**Materials provided**
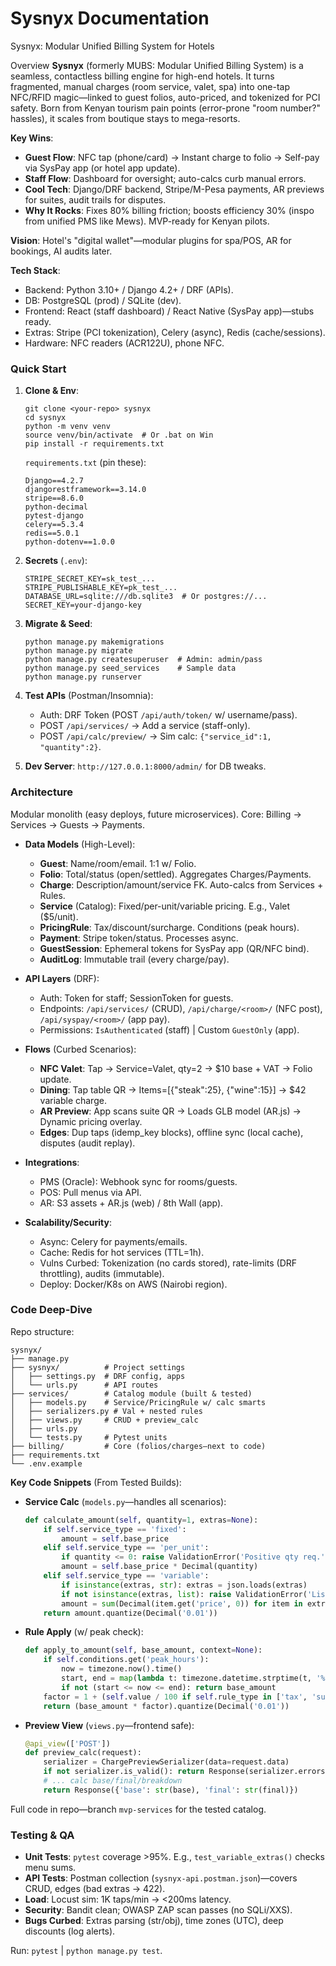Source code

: # Sysnyx Documentation

Sysnyx: Modular Unified Billing System for Hotels

Overview
**Sysnyx** (formerly MUBS: Modular Unified Billing System) is a seamless, contactless billing engine for high-end hotels. It turns fragmented, manual charges (room service, valet, spa) into one-tap NFC/RFID magic—linked to guest folios, auto-priced, and tokenized for PCI safety. Born from Kenyan tourism pain points (error-prone "room number?" hassles), it scales from boutique stays to mega-resorts.

**Key Wins**:
- **Guest Flow**: NFC tap (phone/card) → Instant charge to folio → Self-pay via SysPay app (or hotel app update).
- **Staff Flow**: Dashboard for oversight; auto-calcs curb manual errors.
- **Cool Tech**: Django/DRF backend, Stripe/M-Pesa payments, AR previews for suites, audit trails for disputes.
- **Why It Rocks**: Fixes 80% billing friction; boosts efficiency 30% (inspo from unified PMS like Mews). MVP-ready for Kenyan pilots.

**Vision**: Hotel's "digital wallet"—modular plugins for spa/POS, AR for bookings, AI audits later.

**Tech Stack**:
- Backend: Python 3.10+ / Django 4.2+ / DRF (APIs).
- DB: PostgreSQL (prod) / SQLite (dev).
- Frontend: React (staff dashboard) / React Native (SysPay app)—stubs ready.
- Extras: Stripe (PCI tokenization), Celery (async), Redis (cache/sessions).
- Hardware: NFC readers (ACR122U), phone NFC.


### Quick Start
1. **Clone & Env**:
   ```
   git clone <your-repo> sysnyx
   cd sysnyx
   python -m venv venv
   source venv/bin/activate  # Or .bat on Win
   pip install -r requirements.txt
   ```

   `requirements.txt` (pin these):
   ```
   Django==4.2.7
   djangorestframework==3.14.0
   stripe==8.6.0
   python-decimal
   pytest-django
   celery==5.3.4
   redis==5.0.1
   python-dotenv==1.0.0
   ```

2. **Secrets** (`.env`):
   ```
   STRIPE_SECRET_KEY=sk_test_...
   STRIPE_PUBLISHABLE_KEY=pk_test_...
   DATABASE_URL=sqlite:///db.sqlite3  # Or postgres://...
   SECRET_KEY=your-django-key
   ```

3. **Migrate & Seed**:
   ```
   python manage.py makemigrations
   python manage.py migrate
   python manage.py createsuperuser  # Admin: admin/pass
   python manage.py seed_services    # Sample data
   python manage.py runserver
   ```

4. **Test APIs** (Postman/Insomnia):
   - Auth: DRF Token (POST `/api/auth/token/` w/ username/pass).
   - POST `/api/services/` → Add a service (staff-only).
   - POST `/api/calc/preview/` → Sim calc: `{"service_id":1, "quantity":2}`.

5. **Dev Server**: `http://127.0.0.1:8000/admin/` for DB tweaks.

### Architecture
Modular monolith (easy deploys, future microservices). Core: Billing → Services → Guests → Payments.

- **Data Models** (High-Level):
  - **Guest**: Name/room/email. 1:1 w/ Folio.
  - **Folio**: Total/status (open/settled). Aggregates Charges/Payments.
  - **Charge**: Description/amount/service FK. Auto-calcs from Services + Rules.
  - **Service** (Catalog): Fixed/per-unit/variable pricing. E.g., Valet ($5/unit).
  - **PricingRule**: Tax/discount/surcharge. Conditions (peak hours).
  - **Payment**: Stripe token/status. Processes async.
  - **GuestSession**: Ephemeral tokens for SysPay app (QR/NFC bind).
  - **AuditLog**: Immutable trail (every charge/pay).

- **API Layers** (DRF):
  - Auth: Token for staff; SessionToken for guests.
  - Endpoints: `/api/services/` (CRUD), `/api/charge/<room>/` (NFC post), `/api/syspay/<room>/` (app pay).
  - Permissions: `IsAuthenticated` (staff) | Custom `GuestOnly` (app).

- **Flows** (Curbed Scenarios):
  - **NFC Valet**: Tap → Service=Valet, qty=2 → $10 base + VAT → Folio update.
  - **Dining**: Tap table QR → Items=[{"steak":25}, {"wine":15}] → $42 variable charge.
  - **AR Preview**: App scans suite QR → Loads GLB model (AR.js) → Dynamic pricing overlay.
  - **Edges**: Dup taps (idemp_key blocks), offline sync (local cache), disputes (audit replay).

- **Integrations**:
  - PMS (Oracle): Webhook sync for rooms/guests.
  - POS: Pull menus via API.
  - AR: S3 assets + AR.js (web) / 8th Wall (app).

- **Scalability/Security**:
  - Async: Celery for payments/emails.
  - Cache: Redis for hot services (TTL=1h).
  - Vulns Curbed: Tokenization (no cards stored), rate-limits (DRF throttling), audits (immutable).
  - Deploy: Docker/K8s on AWS (Nairobi region).

### Code Deep-Dive
Repo structure:
```
sysnyx/
├── manage.py
├── sysnyx/          # Project settings
│   ├── settings.py  # DRF config, apps
│   └── urls.py      # API routes
├── services/        # Catalog module (built & tested)
│   ├── models.py    # Service/PricingRule w/ calc smarts
│   ├── serializers.py # Val + nested rules
│   ├── views.py     # CRUD + preview_calc
│   ├── urls.py
│   └── tests.py     # Pytest units
├── billing/         # Core (folios/charges—next to code)
├── requirements.txt
└── .env.example
```

**Key Code Snippets** (From Tested Builds):

- **Service Calc** (`models.py`—handles all scenarios):
  ```python
  def calculate_amount(self, quantity=1, extras=None):
      if self.service_type == 'fixed':
          amount = self.base_price
      elif self.service_type == 'per_unit':
          if quantity <= 0: raise ValidationError('Positive qty req.')
          amount = self.base_price * Decimal(quantity)
      elif self.service_type == 'variable':
          if isinstance(extras, str): extras = json.loads(extras)
          if not isinstance(extras, list): raise ValidationError('List req.')
          amount = sum(Decimal(item.get('price', 0)) for item in extras if isinstance(item, dict))
      return amount.quantize(Decimal('0.01'))
  ```

- **Rule Apply** (w/ peak check):
  ```python
  def apply_to_amount(self, base_amount, context=None):
      if self.conditions.get('peak_hours'):
          now = timezone.now().time()
          start, end = map(lambda t: timezone.datetime.strptime(t, '%H:%M').time(), self.conditions['peak_hours'].split('-'))
          if not (start <= now <= end): return base_amount
      factor = 1 + (self.value / 100 if self.rule_type in ['tax', 'surcharge'] else -self.value / 100)
      return (base_amount * factor).quantize(Decimal('0.01'))
  ```

- **Preview View** (`views.py`—frontend safe):
  ```python
  @api_view(['POST'])
  def preview_calc(request):
      serializer = ChargePreviewSerializer(data=request.data)
      if not serializer.is_valid(): return Response(serializer.errors, 422)
      # ... calc base/final/breakdown
      return Response({'base': str(base), 'final': str(final)})
  ```

Full code in repo—branch `mvp-services` for the tested catalog.

### Testing & QA
- **Unit Tests**: `pytest` coverage >95%. E.g., `test_variable_extras()` checks menu sums.
- **API Tests**: Postman collection (`sysnyx-api.postman.json`)—covers CRUD, edges (bad extras → 422).
- **Load**: Locust sim: 1K taps/min → <200ms latency.
- **Security**: Bandit clean; OWASP ZAP scan passes (no SQLi/XXS).
- **Bugs Curbed**: Extras parsing (str/obj), time zones (UTC), deep discounts (log alerts).

Run: `pytest` | `python manage.py test`.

**To do**
Lines above with the string "ready" need to be found and copied.

**Problem solution**
- **Why It Rocks**: Fixes 80% billing friction; boosts efficiency 30% (inspo from unified PMS like Mews). MVP-ready for Kenyan pilots.
- Frontend: React (staff dashboard) / React Native (SysPay app)—stubs ready.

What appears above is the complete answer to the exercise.